Start of Block

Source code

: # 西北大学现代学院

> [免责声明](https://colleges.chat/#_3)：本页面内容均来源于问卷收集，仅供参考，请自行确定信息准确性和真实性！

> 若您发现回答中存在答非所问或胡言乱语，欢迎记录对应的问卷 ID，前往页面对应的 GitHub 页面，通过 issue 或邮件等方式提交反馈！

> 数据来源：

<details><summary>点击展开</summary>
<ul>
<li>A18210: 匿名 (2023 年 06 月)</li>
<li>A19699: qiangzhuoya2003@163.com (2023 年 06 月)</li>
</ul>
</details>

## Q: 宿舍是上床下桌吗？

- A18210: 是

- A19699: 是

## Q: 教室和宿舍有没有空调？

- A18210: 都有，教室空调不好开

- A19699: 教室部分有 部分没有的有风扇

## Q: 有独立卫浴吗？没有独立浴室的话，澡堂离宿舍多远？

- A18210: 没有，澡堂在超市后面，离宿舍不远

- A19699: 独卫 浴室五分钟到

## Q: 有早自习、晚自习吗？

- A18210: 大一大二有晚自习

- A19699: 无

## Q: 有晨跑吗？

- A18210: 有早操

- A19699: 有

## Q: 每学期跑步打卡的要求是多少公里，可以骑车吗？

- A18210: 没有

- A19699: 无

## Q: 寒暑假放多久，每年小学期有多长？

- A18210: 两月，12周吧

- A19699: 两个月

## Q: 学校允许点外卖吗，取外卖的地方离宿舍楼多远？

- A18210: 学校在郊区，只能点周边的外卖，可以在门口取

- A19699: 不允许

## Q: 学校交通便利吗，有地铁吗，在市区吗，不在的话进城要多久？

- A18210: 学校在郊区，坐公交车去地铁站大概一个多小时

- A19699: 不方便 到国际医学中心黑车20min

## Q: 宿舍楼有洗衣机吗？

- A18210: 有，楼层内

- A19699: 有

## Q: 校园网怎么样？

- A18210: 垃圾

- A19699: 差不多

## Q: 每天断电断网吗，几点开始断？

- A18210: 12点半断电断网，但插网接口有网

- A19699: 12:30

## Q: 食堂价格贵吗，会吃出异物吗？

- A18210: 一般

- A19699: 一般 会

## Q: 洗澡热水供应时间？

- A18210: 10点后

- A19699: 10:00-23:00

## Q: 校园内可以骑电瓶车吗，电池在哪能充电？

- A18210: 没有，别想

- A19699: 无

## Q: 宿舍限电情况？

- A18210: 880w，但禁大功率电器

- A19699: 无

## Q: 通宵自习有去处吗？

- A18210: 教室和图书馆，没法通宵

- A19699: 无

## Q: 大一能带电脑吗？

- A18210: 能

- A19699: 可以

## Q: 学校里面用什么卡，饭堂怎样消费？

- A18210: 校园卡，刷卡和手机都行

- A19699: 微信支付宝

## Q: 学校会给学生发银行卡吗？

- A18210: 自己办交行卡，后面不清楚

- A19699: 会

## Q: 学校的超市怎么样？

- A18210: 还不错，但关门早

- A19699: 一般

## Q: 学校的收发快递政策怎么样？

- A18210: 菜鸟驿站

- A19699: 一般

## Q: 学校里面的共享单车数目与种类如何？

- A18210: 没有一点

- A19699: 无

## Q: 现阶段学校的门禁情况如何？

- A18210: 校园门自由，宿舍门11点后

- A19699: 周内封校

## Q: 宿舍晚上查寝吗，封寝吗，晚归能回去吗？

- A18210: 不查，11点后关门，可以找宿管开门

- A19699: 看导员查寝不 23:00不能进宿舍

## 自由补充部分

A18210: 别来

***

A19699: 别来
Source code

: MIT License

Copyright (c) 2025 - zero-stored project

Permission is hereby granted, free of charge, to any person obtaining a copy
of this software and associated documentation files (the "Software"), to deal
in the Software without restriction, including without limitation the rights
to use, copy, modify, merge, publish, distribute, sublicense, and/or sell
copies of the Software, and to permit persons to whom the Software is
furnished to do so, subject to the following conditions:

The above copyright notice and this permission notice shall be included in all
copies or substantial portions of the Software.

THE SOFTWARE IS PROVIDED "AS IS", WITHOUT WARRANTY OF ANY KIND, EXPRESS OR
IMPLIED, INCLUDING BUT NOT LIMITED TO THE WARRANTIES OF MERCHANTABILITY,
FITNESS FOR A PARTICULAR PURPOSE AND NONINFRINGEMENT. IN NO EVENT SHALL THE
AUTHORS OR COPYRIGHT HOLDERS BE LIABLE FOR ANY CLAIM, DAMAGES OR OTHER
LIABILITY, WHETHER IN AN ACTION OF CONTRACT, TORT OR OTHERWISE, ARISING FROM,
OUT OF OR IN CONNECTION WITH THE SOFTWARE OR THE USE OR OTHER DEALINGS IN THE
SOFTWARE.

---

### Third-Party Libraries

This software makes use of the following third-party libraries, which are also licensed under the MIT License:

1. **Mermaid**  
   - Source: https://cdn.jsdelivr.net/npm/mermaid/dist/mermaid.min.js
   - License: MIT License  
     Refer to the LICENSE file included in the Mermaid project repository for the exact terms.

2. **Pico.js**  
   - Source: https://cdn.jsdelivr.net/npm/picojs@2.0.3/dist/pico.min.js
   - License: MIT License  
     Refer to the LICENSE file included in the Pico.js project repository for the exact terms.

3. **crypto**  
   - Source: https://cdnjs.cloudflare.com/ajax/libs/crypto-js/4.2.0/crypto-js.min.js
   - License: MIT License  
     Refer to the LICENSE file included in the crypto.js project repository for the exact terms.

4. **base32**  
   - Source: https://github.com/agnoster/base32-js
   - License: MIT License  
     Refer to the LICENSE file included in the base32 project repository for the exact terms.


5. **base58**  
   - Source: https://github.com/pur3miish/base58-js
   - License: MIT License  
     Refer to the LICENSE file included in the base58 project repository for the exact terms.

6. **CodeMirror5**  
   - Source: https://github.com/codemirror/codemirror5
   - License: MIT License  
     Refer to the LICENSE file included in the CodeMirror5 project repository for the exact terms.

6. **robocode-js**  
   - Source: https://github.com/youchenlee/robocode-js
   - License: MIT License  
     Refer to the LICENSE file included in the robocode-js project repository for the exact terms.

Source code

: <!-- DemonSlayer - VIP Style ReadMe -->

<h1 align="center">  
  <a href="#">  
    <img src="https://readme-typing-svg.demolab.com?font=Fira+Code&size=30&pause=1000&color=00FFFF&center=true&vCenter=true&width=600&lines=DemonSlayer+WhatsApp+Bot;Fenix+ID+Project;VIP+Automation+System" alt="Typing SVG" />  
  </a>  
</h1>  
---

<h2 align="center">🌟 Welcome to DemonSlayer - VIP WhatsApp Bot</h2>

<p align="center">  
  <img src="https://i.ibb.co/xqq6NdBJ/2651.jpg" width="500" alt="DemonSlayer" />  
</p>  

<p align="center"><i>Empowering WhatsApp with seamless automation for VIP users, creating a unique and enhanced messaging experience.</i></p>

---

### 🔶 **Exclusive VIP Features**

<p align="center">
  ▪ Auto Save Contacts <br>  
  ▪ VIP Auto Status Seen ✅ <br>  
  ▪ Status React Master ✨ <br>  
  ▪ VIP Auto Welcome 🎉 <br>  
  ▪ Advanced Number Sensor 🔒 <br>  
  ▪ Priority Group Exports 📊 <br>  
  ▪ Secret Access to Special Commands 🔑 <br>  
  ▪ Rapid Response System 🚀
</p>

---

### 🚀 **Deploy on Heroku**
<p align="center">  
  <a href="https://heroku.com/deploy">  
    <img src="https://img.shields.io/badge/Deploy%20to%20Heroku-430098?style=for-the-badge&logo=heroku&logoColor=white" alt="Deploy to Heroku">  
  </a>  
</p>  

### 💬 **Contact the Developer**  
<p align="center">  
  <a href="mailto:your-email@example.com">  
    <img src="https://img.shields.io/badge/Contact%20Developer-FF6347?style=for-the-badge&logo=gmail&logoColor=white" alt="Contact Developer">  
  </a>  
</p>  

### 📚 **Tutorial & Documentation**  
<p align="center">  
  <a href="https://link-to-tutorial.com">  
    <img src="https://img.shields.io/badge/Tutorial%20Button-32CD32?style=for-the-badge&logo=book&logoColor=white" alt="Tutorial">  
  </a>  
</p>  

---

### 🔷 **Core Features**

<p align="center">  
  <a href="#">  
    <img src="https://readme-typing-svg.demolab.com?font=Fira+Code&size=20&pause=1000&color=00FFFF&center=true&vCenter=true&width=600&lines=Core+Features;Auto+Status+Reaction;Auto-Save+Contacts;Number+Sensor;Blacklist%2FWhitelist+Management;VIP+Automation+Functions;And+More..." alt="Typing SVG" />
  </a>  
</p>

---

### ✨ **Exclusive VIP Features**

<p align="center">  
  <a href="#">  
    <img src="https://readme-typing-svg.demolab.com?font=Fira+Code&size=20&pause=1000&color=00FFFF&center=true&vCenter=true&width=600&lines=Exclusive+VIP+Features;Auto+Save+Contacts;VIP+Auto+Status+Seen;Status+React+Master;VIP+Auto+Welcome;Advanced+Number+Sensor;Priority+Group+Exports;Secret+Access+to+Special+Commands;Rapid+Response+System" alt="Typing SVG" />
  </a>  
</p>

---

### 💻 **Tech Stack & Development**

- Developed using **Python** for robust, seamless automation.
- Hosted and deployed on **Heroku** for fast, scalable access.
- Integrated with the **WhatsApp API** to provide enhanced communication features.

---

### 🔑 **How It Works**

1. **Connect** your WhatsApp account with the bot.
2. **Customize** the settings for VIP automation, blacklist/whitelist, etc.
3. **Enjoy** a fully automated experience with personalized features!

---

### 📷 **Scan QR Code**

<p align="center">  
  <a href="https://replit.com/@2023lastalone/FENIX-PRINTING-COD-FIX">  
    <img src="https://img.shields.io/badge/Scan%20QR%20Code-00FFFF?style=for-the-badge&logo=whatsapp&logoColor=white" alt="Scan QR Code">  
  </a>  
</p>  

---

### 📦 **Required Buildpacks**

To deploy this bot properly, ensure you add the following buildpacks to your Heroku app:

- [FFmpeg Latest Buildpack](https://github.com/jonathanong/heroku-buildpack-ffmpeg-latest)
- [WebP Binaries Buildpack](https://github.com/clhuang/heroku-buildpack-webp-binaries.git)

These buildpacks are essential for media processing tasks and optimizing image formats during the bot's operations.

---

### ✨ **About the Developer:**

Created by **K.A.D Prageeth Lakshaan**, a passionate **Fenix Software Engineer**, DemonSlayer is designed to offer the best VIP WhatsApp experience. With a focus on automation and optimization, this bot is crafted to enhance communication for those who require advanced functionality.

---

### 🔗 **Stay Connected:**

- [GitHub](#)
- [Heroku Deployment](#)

End of Block

**Task instructions:** Above are some lines. Repeat exactly, and only, those from the line that has "1. **Connect** your" through the line that has "### ✨ **About the Developer:**".

**Result of the exercise:**
1. **Connect** your WhatsApp account with the bot.
2. **Customize** the settings for VIP automation, blacklist/whitelist, etc.
3. **Enjoy** a fully automated experience with personalized features!

---

### 📷 **Scan QR Code**

<p align="center">  
  <a href="https://replit.com/@2023lastalone/FENIX-PRINTING-COD-FIX">  
    <img src="https://img.shields.io/badge/Scan%20QR%20Code-00FFFF?style=for-the-badge&logo=whatsapp&logoColor=white" alt="Scan QR Code">  
  </a>  
</p>  

---

### 📦 **Required Buildpacks**

To deploy this bot properly, ensure you add the following buildpacks to your Heroku app:

- [FFmpeg Latest Buildpack](https://github.com/jonathanong/heroku-buildpack-ffmpeg-latest)
- [WebP Binaries Buildpack](https://github.com/clhuang/heroku-buildpack-webp-binaries.git)

These buildpacks are essential for media processing tasks and optimizing image formats during the bot's operations.

---

### ✨ **About the Developer:**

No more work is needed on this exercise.